(Data Opens)
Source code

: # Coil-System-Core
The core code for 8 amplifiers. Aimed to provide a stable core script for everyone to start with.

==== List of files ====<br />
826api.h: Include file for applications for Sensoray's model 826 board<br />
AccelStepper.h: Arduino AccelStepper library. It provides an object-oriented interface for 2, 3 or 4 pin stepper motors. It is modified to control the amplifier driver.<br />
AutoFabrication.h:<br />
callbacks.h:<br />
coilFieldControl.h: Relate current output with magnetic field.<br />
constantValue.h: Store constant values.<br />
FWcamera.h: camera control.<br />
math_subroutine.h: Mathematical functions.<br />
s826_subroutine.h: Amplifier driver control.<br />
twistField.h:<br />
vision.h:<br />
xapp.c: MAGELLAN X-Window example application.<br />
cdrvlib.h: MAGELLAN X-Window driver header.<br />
(Data Closes)
Your answer should be one number: how many lines of the material include the word "MAGELLAN".

2